(Stored data)

+===+

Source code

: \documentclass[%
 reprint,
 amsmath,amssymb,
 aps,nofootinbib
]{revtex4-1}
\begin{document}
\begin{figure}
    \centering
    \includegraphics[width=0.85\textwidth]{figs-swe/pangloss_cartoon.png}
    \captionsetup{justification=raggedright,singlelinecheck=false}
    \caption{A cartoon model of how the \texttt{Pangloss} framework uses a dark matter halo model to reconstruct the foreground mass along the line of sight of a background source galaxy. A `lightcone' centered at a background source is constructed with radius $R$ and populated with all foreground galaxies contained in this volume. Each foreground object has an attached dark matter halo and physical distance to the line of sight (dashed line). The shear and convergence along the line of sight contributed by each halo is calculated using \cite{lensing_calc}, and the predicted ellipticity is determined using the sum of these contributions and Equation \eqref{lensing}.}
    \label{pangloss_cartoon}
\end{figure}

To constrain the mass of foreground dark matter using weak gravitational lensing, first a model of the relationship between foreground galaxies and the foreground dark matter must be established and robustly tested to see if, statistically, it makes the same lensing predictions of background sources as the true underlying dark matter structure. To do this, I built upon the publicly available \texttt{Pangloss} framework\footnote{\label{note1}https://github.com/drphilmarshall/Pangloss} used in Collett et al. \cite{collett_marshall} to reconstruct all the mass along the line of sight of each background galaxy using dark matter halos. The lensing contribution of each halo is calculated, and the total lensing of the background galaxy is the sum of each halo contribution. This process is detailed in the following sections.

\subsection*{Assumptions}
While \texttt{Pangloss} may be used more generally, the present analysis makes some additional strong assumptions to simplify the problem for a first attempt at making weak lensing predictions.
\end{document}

+===+

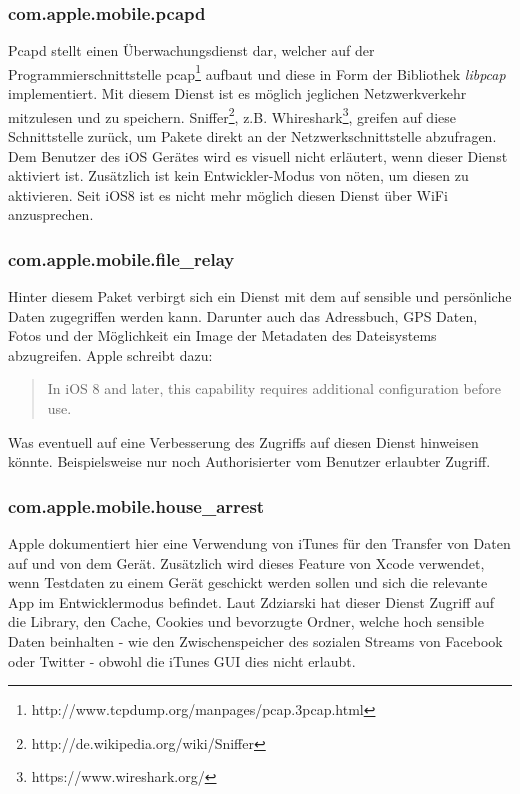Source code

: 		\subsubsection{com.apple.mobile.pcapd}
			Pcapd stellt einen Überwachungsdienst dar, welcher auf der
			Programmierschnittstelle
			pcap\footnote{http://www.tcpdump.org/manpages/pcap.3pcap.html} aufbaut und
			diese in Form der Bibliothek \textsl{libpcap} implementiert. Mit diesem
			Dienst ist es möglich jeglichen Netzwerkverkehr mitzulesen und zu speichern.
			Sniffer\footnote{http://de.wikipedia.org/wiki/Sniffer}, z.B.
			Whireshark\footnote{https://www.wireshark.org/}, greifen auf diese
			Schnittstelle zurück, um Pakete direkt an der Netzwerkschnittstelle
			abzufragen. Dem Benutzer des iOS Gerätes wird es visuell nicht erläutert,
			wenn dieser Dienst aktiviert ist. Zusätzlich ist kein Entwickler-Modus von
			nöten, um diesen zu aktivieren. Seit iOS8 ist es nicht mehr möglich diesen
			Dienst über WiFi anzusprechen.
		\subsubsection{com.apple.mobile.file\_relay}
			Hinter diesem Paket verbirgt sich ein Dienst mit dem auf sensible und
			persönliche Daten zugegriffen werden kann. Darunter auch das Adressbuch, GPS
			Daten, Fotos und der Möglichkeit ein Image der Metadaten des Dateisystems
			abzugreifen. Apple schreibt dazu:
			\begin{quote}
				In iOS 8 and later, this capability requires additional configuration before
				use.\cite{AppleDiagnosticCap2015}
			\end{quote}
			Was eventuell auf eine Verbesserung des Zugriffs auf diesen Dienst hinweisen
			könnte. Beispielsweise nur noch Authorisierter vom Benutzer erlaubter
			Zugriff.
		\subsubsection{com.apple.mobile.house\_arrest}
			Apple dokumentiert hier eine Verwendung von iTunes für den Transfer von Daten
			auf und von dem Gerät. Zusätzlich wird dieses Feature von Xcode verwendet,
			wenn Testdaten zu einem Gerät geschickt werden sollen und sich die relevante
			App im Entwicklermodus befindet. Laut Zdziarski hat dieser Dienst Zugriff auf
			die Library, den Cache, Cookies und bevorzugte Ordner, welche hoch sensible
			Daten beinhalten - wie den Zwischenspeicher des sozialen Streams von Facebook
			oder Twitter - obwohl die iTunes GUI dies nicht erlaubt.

+===+

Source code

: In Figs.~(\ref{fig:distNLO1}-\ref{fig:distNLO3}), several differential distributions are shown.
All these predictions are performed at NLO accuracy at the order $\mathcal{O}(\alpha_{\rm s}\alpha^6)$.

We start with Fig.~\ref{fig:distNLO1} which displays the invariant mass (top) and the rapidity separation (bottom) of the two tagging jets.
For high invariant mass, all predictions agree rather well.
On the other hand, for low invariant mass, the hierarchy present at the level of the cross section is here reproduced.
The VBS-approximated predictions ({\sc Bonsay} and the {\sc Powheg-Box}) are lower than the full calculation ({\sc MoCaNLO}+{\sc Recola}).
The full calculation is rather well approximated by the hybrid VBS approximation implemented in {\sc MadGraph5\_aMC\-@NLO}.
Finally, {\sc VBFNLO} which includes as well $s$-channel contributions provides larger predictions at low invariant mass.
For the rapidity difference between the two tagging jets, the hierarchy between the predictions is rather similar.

+===+

TASK PROMPT. A single number is the whole answer: the number of lines in the entries that include "full".

SOLUTION. 2